Bodhana’s chess dreams are off to a great start
Nine-year-old Bodhana, the youngest to represent England in chess, faces racist backlash but remains focused on her goal of becoming a world champion.
Bengaluru: The Sivanandans don’t own a TV and aren’t really active on social media. They did, however, catch the vile comments that followed their nine-year-old daughter being picked in the England team for the chess Olympiad. A BBC post on the news on X was met with a flood of disturbing racist reactions. They spoke about the colour of her skin, her appearance and demanded she leave the country.
Bodhana, is a prodigy and now the youngest-ever to represent her country at a major international sporting event. One of five players picked for the England’s women’s team, she began her debut Olympiad campaign in Budapest with a win in Round 1 on Wednesday.

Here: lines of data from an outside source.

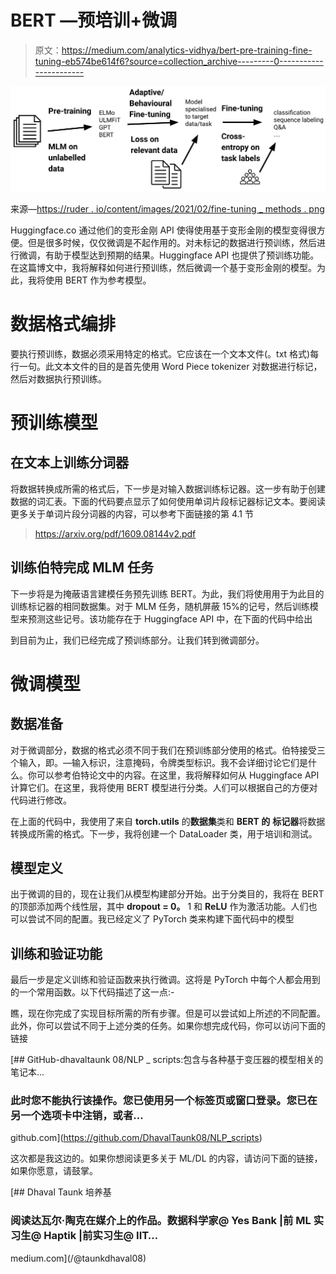 # BERT —预培训+微调

> 原文：<https://medium.com/analytics-vidhya/bert-pre-training-fine-tuning-eb574be614f6?source=collection_archive---------0----------------------->

![](img/e68d3a795e42500bf6d2dc5293fbb6de.png)

来源—[https://ruder . io/content/images/2021/02/fine-tuning _ methods . png](https://ruder.io/content/images/2021/02/fine-tuning_methods.png)

Huggingface.co 通过他们的变形金刚 API 使得使用基于变形金刚的模型变得很方便。但是很多时候，仅仅微调是不起作用的。对未标记的数据进行预训练，然后进行微调，有助于模型达到预期的结果。Huggingface API 也提供了预训练功能。在这篇博文中，我将解释如何进行预训练，然后微调一个基于变形金刚的模型。为此，我将使用 BERT 作为参考模型。

# 数据格式编排

要执行预训练，数据必须采用特定的格式。它应该在一个文本文件(。txt 格式)每行一句。此文本文件的目的是首先使用 Word Piece tokenizer 对数据进行标记，然后对数据执行预训练。

# 预训练模型

## 在文本上训练分词器

将数据转换成所需的格式后，下一步是对输入数据训练标记器。这一步有助于创建数据的词汇表。下面的代码要点显示了如何使用单词片段标记器标记文本。要阅读更多关于单词片段分词器的内容，可以参考下面链接的第 4.1 节

> https://arxiv.org/pdf/1609.08144v2.pdf

## 训练伯特完成 MLM 任务

下一步将是为掩蔽语言建模任务预先训练 BERT。为此，我们将使用用于为此目的训练标记器的相同数据集。对于 MLM 任务，随机屏蔽 15%的记号，然后训练模型来预测这些记号。该功能存在于 Huggingface API 中，在下面的代码中给出

到目前为止，我们已经完成了预训练部分。让我们转到微调部分。

# 微调模型

## 数据准备

对于微调部分，数据的格式必须不同于我们在预训练部分使用的格式。伯特接受三个输入，即。—输入标识，注意掩码，令牌类型标识。我不会详细讨论它们是什么。你可以参考伯特论文中的内容。在这里，我将解释如何从 Huggingface API 计算它们。在这里，我将使用 BERT 模型进行分类。人们可以根据自己的方便对代码进行修改。

在上面的代码中，我使用了来自 **torch.utils** 的**数据集**类和 **BERT 的** **标记器**将数据转换成所需的格式。下一步，我将创建一个 DataLoader 类，用于培训和测试。

## 模型定义

出于微调的目的，现在让我们从模型构建部分开始。出于分类目的，我将在 BERT 的顶部添加两个线性层，其中 **dropout = 0。** 1 和 **ReLU** 作为激活功能。人们也可以尝试不同的配置。我已经定义了 PyTorch 类来构建下面代码中的模型

## 训练和验证功能

最后一步是定义训练和验证函数来执行微调。这将是 PyTorch 中每个人都会用到的一个常用函数。以下代码描述了这一点:-

瞧，现在你完成了实现目标所需的所有步骤。但是可以尝试如上所述的不同配置。此外，你可以尝试不同于上述分类的任务。如果你想完成代码，你可以访问下面的链接

[](https://github.com/DhavalTaunk08/NLP_scripts) [## GitHub-dhavaltaunk 08/NLP _ scripts:包含与各种基于变压器的模型相关的笔记本…

### 此时您不能执行该操作。您已使用另一个标签页或窗口登录。您已在另一个选项卡中注销，或者…

github.com](https://github.com/DhavalTaunk08/NLP_scripts) 

这次都是我这边的。如果你想阅读更多关于 ML/DL 的内容，请访问下面的链接，如果你愿意，请鼓掌。

[](/@taunkdhaval08) [## Dhaval Taunk 培养基

### 阅读达瓦尔·陶克在媒介上的作品。数据科学家@ Yes Bank |前 ML 实习生@ Haptik |前实习生@ IIT…

medium.com](/@taunkdhaval08)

“We saw the kind of things people said after she made the Olympiad team,” Bodhana’s father Sivanandan, told HT. The family lives in Harrow, north-west London. “We didn’t let it affect us because we realise there’s no pleasing everyone. It’s like the folktale of man, son and donkey. There will always be people from India who feel she should go back and play for India or those in England who believe she should not play for the country. Either way, they’ll always be a bunch of people who will make comments.”
Soon after she was picked, her teammate and nine-time British women’s chess champion Jovanka Houska remarked that: “I’ve had a lot of players say to me that they’re terrified of playing her.” They can hardly be blamed. A nine-year-old who’s close to 2200 Elo can be scary.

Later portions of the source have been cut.